Threads.@threads for i in eachindex(X)
    for j in neighbours(ht, X[i], r)
        d² = sum(x -> x^2, X[i] - X[j])
        if 0 < d² < r^2
            d = sqrt(d²)
            F[i] += V(d) * (X[i] - X[j])
        end
    end
end

# Timing: 0.230324 seconds (190 allocations: 20.023 KiB)

I currently decided to leave the parallelization mostly up to the user to give maximal control and allow use that goes beyond energy/force computations. (E.g. collision detection). There are no helper functions such as CellListsMap.map_pairwise and also no support for periodic domains.

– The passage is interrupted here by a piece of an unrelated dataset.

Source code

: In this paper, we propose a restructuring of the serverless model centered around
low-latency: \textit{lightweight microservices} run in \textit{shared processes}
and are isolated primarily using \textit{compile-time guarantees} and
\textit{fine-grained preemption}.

I hope this package is useful for the Julia ecosystem. If you have any questions or comments, please open an issue or contact me.

lmiq · November 22, 2023, 12:55am

Very nice! I like the idea of providing an iterator as the interface, I played a little with that idea in CellListMap.jl to improve the interoperability with Agents.jl, but didn´t have the time to develop it further.

Most of the headaches I have with CellListMap.jl were to support general (triclinic) periodic boundary conditions, is that in your plans?

Concerning the parallelization, the issue I have is that at some point (many cores) constructing the lists becomes the bottleneck, because that is hard to parallelize. Is the construction of the tables in your method easy to parallelize?

SteffenPL · May 13, 2024, 3:28am

Update: Improved GPU support, but still a bit slow…

Since the previous implementation had super slow GPU performance, I rewrote the entire package.
Now the GPU performance is at least on par with parallel CPU performance via KernelAbstractions.jl.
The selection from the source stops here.